EXERCISE » Please write out the full listing beneath this line exactly, skipping its images.

MATERIALS PROVIDED »
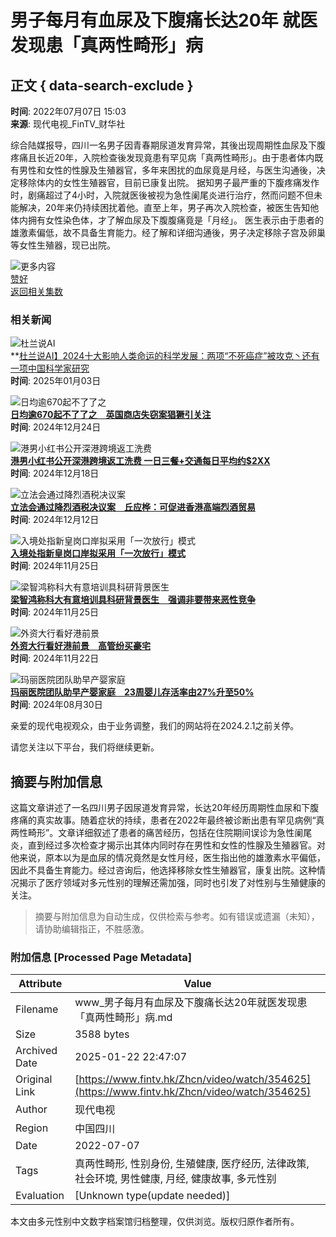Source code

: # 男子每月有血尿及下腹痛长达20年 就医发现患「真两性畸形」病

## 正文 { data-search-exclude }


**时间**: 2022年07月07日 15:03  
**来源**: 现代电视\_FinTV\_财华社

综合陆媒报导，四川一名男子因青春期尿道发育异常，其後出现周期性血尿及下腹疼痛且长近20年，入院检查後发现竟患有罕见病「真两性畸形」。由于患者体内既有男性和女性的性腺及生殖器官，多年来困扰的血尿竟是月经，与医生沟通後，决定移除体内的女性生殖器官，目前已康复出院。 据知男子最严重的下腹疼痛发作时，剧痛超过了4小时，入院就医後被视为急性阑尾炎进行治疗，然而问题不但未能解决，20年来仍持续困扰着他。直至上年，男子再次入院检查，被医生告知他体内拥有女性染色体，才了解血尿及下腹腹痛竟是「月经」。 医生表示由于患者的雄激素偏低，故不具备生育能力。经了解和详细沟通後，男子决定移除子宫及卵巢等女性生殖器，现已出院。

![更多内容](https://www.fintv.hk/static/images/logo_white.png)  
[赞好](javascript:void(0); "赞")  
[返回相关集数](https://www.fintv.hk/Zhcn/programme/landing/4261)  

### 相关新闻

![杜兰说AI](https://fs.fintv.hk/videoimage/org/202501/359866.jpg)  
**[杜兰说AI】2024十大影响人类命运的科学发展：两项“不死癌症”被攻克丶还有一项中国科学家研究](https://www.fintv.hk/Zhcn/video/watch/359866)  
**时间**: 2025年01月03日  

![日均逾670起不了了之](https://fs.fintv.hk/videoimage/org/202412/359804.jpg)  
**[日均逾670起不了了之　英国商店失窃案猖獗引关注](https://www.fintv.hk/Zhcn/video/watch/359804)**  
**时间**: 2024年12月24日  

![港男小红书公开深港跨境返工洗费](https://fs.fintv.hk/videoimage/org/202412/359766.jpg)  
**[港男小红书公开深港跨境返工洗费 一日三餐+交通每日平均约$2XX](https://www.fintv.hk/Zhcn/video/watch/359766)**  
**时间**: 2024年12月18日  

![立法会通过降烈酒税决议案](https://fs.fintv.hk/videoimage/org/202412/359733.jpg)  
**[立法会通过降烈酒税决议案　丘应桦：可促进香港高端烈酒贸易](https://www.fintv.hk/Zhcn/video/watch/359733)**  
**时间**: 2024年12月12日  

![入境处指新皇岗口岸拟采用「一次放行」模式](https://fs.fintv.hk/videoimage/org/202411/359633.jpg)  
**[入境处指新皇岗口岸拟采用「一次放行」模式](https://www.fintv.hk/Zhcn/video/watch/359633)**  
**时间**: 2024年11月25日  

![梁智鸿称科大有意培训具科研背景医生](https://fs.fintv.hk/videoimage/org/202411/359631.jpg)  
**[梁智鸿称科大有意培训具科研背景医生　强调非要带来恶性竞争](https://www.fintv.hk/Zhcn/video/watch/359631)**  
**时间**: 2024年11月25日  

![外资大行看好港前景](https://fs.fintv.hk/videoimage/org/202411/359625.jpg)  
**[外资大行看好港前景　高管纷买豪宅](https://www.fintv.hk/Zhcn/video/watch/359625)**  
**时间**: 2024年11月22日  

![玛丽医院团队助早产婴家庭](https://fs.fintv.hk/videoimage/org/202408/359253.jpg)  
**[玛丽医院团队助早产婴家庭　23周婴儿存活率由27%升至50%](https://www.fintv.hk/Zhcn/video/watch/359253)**  
**时间**: 2024年08月30日  

亲爱的现代电视观众，由于业务调整，我们的网站将在2024.2.1之前关停。

请您关注以下平台，我们将继续更新。
<!-- tcd_original_link https://www.fintv.hk/Zhcn/video/watch/354625 -->


## 摘要与附加信息

<!-- tcd_abstract -->
这篇文章讲述了一名四川男子因尿道发育异常，长达20年经历周期性血尿和下腹疼痛的真实故事。随着症状的持续，患者在2022年最终被诊断出患有罕见病例“真两性畸形”。文章详细叙述了患者的痛苦经历，包括在住院期间误诊为急性阑尾炎，直到经过多次检查才揭示出其体内同时存在男性和女性的性腺及生殖器官。对他来说，原本以为是血尿的情况竟然是女性月经，医生指出他的雄激素水平偏低，因此不具备生育能力。经过咨询后，他选择移除女性生殖器官，康复出院。这种情况揭示了医疗领域对多元性别的理解还需加强，同时也引发了对性别与生殖健康的关注。
<!-- tcd_abstract_end -->

> 摘要与附加信息为自动生成，仅供检索与参考。如有错误或遗漏（未知），请协助编辑指正，不胜感激。

### 附加信息 [Processed Page Metadata]

| Attribute       | Value                                  |
|-----------------|----------------------------------------|
| Filename        | www_男子每月有血尿及下腹痛长达20年就医发现患「真两性畸形」病.md                             |
| Size            | 3588 bytes                           |
| Archived Date   | 2025-01-22 22:47:07                             |
| Original Link   | [https://www.fintv.hk/Zhcn/video/watch/354625](https://www.fintv.hk/Zhcn/video/watch/354625)                       |
| Author          | 现代电视                               |
| Region          | 中国四川                               |
| Date            | 2022-07-07                                 |
| Tags            | 真两性畸形, 性别身份, 生殖健康, 医疗经历, 法律政策, 社会环境, 男性健康, 月经, 健康故事, 多元性别                                 |
| Evaluation            | [Unknown type(update needed)]                                 |
<!-- tcd_table_end -->

本文由多元性别中文数字档案馆归档整理，仅供浏览。版权归原作者所有。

WRITTEN SOLUTION »
Source code

: # 男子每月有血尿及下腹痛长达20年 就医发现患「真两性畸形」病

## 正文 { data-search-exclude }


**时间**: 2022年07月07日 15:03  
**来源**: 现代电视\_FinTV\_财华社

综合陆媒报导，四川一名男子因青春期尿道发育异常，其後出现周期性血尿及下腹疼痛且长近20年，入院检查後发现竟患有罕见病「真两性畸形」。由于患者体内既有男性和女性的性腺及生殖器官，多年来困扰的血尿竟是月经，与医生沟通後，决定移除体内的女性生殖器官，目前已康复出院。 据知男子最严重的下腹疼痛发作时，剧痛超过了4小时，入院就医後被视为急性阑尾炎进行治疗，然而问题不但未能解决，20年来仍持续困扰着他。直至上年，男子再次入院检查，被医生告知他体内拥有女性染色体，才了解血尿及下腹腹痛竟是「月经」。 医生表示由于患者的雄激素偏低，故不具备生育能力。经了解和详细沟通後，男子决定移除子宫及卵巢等女性生殖器，现已出院。

![更多内容](https://www.fintv.hk/static/images/logo_white.png)  
[赞好](javascript:void(0); "赞")  
[返回相关集数](https://www.fintv.hk/Zhcn/programme/landing/4261)  

### 相关新闻

![杜兰说AI](https://fs.fintv.hk/videoimage/org/202501/359866.jpg)  
**[杜兰说AI】2024十大影响人类命运的科学发展：两项“不死癌症”被攻克丶还有一项中国科学家研究](https://www.fintv.hk/Zhcn/video/watch/359866)  
**时间**: 2025年01月03日  

![日均逾670起不了了之](https://fs.fintv.hk/videoimage/org/202412/359804.jpg)  
**[日均逾670起不了了之　英国商店失窃案猖獗引关注](https://www.fintv.hk/Zhcn/video/watch/359804)**  
**时间**: 2024年12月24日  

![港男小红书公开深港跨境返工洗费](https://fs.fintv.hk/videoimage/org/202412/359766.jpg)  
**[港男小红书公开深港跨境返工洗费 一日三餐+交通每日平均约$2XX](https://www.fintv.hk/Zhcn/video/watch/359766)**  
**时间**: 2024年12月18日  

![立法会通过降烈酒税决议案](https://fs.fintv.hk/videoimage/org/202412/359733.jpg)  
**[立法会通过降烈酒税决议案　丘应桦：可促进香港高端烈酒贸易](https://www.fintv.hk/Zhcn/video/watch/359733)**  
**时间**: 2024年12月12日  

![入境处指新皇岗口岸拟采用「一次放行」模式](https://fs.fintv.hk/videoimage/org/202411/359633.jpg)  
**[入境处指新皇岗口岸拟采用「一次放行」模式](https://www.fintv.hk/Zhcn/video/watch/359633)**  
**时间**: 2024年11月25日  

![梁智鸿称科大有意培训具科研背景医生](https://fs.fintv.hk/videoimage/org/202411/359631.jpg)  
**[梁智鸿称科大有意培训具科研背景医生　强调非要带来恶性竞争](https://www.fintv.hk/Zhcn/video/watch/359631)**  
**时间**: 2024年11月25日  

![外资大行看好港前景](https://fs.fintv.hk/videoimage/org/202411/359625.jpg)  
**[外资大行看好港前景　高管纷买豪宅](https://www.fintv.hk/Zhcn/video/watch/359625)**  
**时间**: 2024年11月22日  

![玛丽医院团队助早产婴家庭](https://fs.fintv.hk/videoimage/org/202408/359253.jpg)  
**[玛丽医院团队助早产婴家庭　23周婴儿存活率由27%升至50%](https://www.fintv.hk/Zhcn/video/watch/359253)**  
**时间**: 2024年08月30日  

亲爱的现代电视观众，由于业务调整，我们的网站将在2024.2.1之前关停。

请您关注以下平台，我们将继续更新。
<!-- tcd_original_link https://www.fintv.hk/Zhcn/video/watch/354625 -->


## 摘要与附加信息

<!-- tcd_abstract -->
这篇文章讲述了一名四川男子因尿道发育异常，长达20年经历周期性血尿和下腹疼痛的真实故事。随着症状的持续，患者在2022年最终被诊断出患有罕见病例“真两性畸形”。文章详细叙述了患者的痛苦经历，包括在住院期间误诊为急性阑尾炎，直到经过多次检查才揭示出其体内同时存在男性和女性的性腺及生殖器官。对他来说，原本以为是血尿的情况竟然是女性月经，医生指出他的雄激素水平偏低，因此不具备生育能力。经过咨询后，他选择移除女性生殖器官，康复出院。这种情况揭示了医疗领域对多元性别的理解还需加强，同时也引发了对性别与生殖健康的关注。
<!-- tcd_abstract_end -->

> 摘要与附加信息为自动生成，仅供检索与参考。如有错误或遗漏（未知），请协助编辑指正，不胜感激。

### 附加信息 [Processed Page Metadata]

| Attribute       | Value                                  |
|-----------------|----------------------------------------|
| Filename        | www_男子每月有血尿及下腹痛长达20年就医发现患「真两性畸形」病.md                             |
| Size            | 3588 bytes                           |
| Archived Date   | 2025-01-22 22:47:07                             |
| Original Link   | [https://www.fintv.hk/Zhcn/video/watch/354625](https://www.fintv.hk/Zhcn/video/watch/354625)                       |
| Author          | 现代电视                               |
| Region          | 中国四川                               |
| Date            | 2022-07-07                                 |
| Tags            | 真两性畸形, 性别身份, 生殖健康, 医疗经历, 法律政策, 社会环境, 男性健康, 月经, 健康故事, 多元性别                                 |
| Evaluation            | [Unknown type(update needed)]                                 |
<!-- tcd_table_end -->

本文由多元性别中文数字档案馆归档整理，仅供浏览。版权归原作者所有。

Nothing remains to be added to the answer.